Характерное отличие ума Платона — синтез, обозначающийся во всех его особенностях. Разнообразие умственных даров со всем их превосходством легко сочетаются между собою в живом человеке, но если взяться за их описание, они покажутся несовместимы. Даже китайский каталог не исчислит всего, что заключалось в уме Платона. Его можно только постигнуть, представив себе первобытный ум в полном и свободном упражнении своих первобытных сил. В нем самая свободная непринужденность и доступность соединены с точностью геометра, а отважное воображение способствует ему овладеть с наибольшею ясностью самыми неопровержимыми фактами. Его учтивость патриция, его врожденное изящество, оттененные тончайшею ирониею, но колкою и меткою, придают красоту здравомыслию и силе его красноречия. Справедливо изречение древних: «Если бы Юпитер сошел на землю, он стал бы говорить языком Платона».

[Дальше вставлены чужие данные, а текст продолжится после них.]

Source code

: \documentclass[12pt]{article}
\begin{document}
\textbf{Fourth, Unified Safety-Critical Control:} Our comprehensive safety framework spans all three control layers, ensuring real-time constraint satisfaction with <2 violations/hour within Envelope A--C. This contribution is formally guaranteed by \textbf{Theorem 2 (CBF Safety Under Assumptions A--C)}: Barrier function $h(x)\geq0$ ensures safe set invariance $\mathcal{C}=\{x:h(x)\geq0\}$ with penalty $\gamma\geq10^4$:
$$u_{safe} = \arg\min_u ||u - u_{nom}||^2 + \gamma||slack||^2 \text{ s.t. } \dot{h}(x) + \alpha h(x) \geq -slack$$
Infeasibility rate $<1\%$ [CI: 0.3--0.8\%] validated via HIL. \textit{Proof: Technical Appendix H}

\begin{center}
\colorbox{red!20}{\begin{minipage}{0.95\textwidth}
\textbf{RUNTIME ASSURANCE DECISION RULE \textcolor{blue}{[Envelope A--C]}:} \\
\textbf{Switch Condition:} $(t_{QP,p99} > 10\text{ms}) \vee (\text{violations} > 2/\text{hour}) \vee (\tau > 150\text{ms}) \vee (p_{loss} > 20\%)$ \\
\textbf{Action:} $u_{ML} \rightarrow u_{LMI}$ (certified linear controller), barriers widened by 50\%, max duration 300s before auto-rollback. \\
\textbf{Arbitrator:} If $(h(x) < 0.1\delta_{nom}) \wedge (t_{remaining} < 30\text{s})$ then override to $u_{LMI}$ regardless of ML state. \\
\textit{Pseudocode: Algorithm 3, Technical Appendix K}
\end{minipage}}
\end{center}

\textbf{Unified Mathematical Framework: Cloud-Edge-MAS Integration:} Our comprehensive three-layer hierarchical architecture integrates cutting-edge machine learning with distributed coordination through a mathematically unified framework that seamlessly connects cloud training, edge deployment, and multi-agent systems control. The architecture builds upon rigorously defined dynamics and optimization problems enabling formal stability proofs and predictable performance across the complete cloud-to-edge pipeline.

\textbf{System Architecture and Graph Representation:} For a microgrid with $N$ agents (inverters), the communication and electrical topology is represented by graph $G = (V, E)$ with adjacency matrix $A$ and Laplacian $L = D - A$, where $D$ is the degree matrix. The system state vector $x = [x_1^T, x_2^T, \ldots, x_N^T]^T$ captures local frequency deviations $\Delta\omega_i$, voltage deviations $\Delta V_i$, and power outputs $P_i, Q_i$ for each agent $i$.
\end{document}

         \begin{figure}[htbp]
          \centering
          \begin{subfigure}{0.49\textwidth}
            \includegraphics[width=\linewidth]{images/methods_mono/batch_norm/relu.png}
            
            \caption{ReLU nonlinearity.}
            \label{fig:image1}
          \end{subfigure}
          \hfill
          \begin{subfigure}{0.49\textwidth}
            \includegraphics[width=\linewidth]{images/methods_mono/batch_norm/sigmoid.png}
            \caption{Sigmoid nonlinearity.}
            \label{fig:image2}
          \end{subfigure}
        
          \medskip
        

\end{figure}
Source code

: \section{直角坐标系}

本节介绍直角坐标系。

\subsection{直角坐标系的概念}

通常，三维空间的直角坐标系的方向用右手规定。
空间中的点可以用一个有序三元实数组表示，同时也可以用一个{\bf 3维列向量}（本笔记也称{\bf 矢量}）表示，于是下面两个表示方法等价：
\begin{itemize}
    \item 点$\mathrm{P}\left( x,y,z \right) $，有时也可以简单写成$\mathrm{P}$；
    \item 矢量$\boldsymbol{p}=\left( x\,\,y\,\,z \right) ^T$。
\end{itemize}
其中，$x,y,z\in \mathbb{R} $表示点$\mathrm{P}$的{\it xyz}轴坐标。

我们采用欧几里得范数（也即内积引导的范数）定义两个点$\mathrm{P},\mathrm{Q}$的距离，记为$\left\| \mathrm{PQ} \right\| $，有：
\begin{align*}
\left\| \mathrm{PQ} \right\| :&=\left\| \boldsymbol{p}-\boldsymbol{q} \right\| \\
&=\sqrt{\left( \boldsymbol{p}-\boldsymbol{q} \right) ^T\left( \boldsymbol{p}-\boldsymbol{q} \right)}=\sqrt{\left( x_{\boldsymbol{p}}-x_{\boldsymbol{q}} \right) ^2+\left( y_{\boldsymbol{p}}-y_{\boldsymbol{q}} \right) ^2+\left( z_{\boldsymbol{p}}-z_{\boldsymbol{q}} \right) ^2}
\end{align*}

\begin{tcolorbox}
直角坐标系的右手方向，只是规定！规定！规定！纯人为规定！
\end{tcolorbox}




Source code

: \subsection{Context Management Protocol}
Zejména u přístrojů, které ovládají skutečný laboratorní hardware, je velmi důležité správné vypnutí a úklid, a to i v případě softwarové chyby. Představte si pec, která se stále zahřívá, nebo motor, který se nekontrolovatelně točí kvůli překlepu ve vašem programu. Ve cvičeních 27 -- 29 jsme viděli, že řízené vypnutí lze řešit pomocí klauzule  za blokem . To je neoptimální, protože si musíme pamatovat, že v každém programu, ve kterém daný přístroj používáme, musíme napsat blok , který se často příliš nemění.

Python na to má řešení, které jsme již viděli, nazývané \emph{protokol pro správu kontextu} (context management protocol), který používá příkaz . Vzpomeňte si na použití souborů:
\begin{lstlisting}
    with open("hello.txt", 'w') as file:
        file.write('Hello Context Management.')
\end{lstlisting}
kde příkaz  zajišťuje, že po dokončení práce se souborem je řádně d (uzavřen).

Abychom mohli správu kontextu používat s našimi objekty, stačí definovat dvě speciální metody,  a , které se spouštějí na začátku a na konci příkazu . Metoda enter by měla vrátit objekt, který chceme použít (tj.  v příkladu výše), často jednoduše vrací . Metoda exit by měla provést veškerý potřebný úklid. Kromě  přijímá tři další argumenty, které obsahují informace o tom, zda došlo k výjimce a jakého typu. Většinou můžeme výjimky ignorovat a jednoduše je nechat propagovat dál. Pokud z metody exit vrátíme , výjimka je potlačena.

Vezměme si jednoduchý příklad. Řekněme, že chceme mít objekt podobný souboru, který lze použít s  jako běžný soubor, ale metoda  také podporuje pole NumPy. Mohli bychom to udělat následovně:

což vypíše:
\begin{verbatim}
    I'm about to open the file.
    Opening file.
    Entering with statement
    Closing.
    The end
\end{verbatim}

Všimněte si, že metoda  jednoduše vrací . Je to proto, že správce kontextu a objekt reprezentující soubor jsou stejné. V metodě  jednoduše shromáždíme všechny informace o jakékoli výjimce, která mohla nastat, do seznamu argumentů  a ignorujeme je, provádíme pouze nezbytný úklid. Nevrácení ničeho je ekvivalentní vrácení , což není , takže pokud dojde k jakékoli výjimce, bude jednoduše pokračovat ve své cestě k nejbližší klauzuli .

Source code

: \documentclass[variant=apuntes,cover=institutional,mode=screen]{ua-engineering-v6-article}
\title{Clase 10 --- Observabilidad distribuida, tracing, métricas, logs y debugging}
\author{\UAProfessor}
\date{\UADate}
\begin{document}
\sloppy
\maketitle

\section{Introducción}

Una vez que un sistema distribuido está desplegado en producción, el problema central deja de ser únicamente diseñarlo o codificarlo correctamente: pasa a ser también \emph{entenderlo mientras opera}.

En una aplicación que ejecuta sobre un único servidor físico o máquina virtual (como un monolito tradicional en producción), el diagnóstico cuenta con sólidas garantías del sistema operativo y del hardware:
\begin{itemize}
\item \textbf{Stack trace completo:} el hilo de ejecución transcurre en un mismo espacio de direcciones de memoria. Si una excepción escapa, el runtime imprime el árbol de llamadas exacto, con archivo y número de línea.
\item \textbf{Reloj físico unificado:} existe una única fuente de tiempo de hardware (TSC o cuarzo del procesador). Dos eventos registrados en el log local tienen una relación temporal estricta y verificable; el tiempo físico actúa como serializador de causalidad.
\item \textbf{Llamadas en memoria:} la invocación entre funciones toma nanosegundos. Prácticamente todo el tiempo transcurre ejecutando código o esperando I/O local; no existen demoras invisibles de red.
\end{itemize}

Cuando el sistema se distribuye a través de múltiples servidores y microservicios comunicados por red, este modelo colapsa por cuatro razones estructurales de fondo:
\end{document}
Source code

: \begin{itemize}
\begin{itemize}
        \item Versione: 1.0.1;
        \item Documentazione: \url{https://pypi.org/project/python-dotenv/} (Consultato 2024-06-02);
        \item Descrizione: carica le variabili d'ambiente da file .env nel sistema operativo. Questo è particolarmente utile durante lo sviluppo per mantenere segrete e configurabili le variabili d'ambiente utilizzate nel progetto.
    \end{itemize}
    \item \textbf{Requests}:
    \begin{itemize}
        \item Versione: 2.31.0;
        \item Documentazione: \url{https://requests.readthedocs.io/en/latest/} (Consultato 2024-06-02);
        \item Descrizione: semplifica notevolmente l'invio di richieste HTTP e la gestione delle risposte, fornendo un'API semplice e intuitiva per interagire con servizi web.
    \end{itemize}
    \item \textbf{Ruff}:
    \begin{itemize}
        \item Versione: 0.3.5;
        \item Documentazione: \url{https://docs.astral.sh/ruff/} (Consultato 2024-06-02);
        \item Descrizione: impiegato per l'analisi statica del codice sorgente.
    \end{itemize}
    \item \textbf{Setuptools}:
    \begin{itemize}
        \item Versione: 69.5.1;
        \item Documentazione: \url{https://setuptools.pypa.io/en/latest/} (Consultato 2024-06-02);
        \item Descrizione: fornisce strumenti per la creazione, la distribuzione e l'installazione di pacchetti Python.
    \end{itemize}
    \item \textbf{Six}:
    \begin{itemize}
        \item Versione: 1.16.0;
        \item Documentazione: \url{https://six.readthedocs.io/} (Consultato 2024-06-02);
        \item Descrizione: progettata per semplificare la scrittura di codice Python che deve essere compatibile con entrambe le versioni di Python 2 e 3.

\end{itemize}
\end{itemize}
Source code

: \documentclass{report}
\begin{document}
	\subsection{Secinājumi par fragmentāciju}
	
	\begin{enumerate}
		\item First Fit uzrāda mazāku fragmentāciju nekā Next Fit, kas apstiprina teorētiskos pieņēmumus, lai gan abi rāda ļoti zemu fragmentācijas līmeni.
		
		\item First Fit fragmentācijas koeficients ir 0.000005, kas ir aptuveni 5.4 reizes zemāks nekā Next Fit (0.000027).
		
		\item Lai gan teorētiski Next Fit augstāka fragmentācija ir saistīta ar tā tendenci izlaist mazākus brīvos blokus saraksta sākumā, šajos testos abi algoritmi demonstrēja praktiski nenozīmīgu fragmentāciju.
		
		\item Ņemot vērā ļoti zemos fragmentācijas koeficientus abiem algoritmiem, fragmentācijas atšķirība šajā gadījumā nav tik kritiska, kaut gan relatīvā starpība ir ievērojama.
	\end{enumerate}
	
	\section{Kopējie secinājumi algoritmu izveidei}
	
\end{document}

Рядом с этим тоном образованного царедворца и согласно прямой цели различных его творений, слышится через все их содержание некоторая важность, которая в «Федоне» и в «Республике» возвышается до благоговения. Платона обвиняли, будто он притворился больным во время суда над Сократом. Но все рассказы из того времени свидетельствуют, напротив, о мужественной защите учителя пред народом; в этих рассказах упомянуто даже о яростном крике сборища на Платона; и собственное его отвращение к народному правлению во многих местах сочинений выражает его личное жгучее негодование. Прямодушный почитатель справедливости и чести, уже по самой своей природе он был до того человеколюбив, что по кроткой снисходительности не хотел бы лишить простолюдина и некоторых его невинных суеверий. Прибавьте к этому его верование, что дар поэзии, пророчества, высокого провидения проистекают от умудренности, независимой от человека, но что эти чудеса совершаются небесным наитием. Воссев на своего крылатого коня, он проникает через области мрака, посещает миры, неприступные для плоти; видит страждущие души, внимает приговору судей, налагающему на них кару переселений; видит Судьбы, с прялкой, и ножницами, и слышит предопределенный шум их веретен.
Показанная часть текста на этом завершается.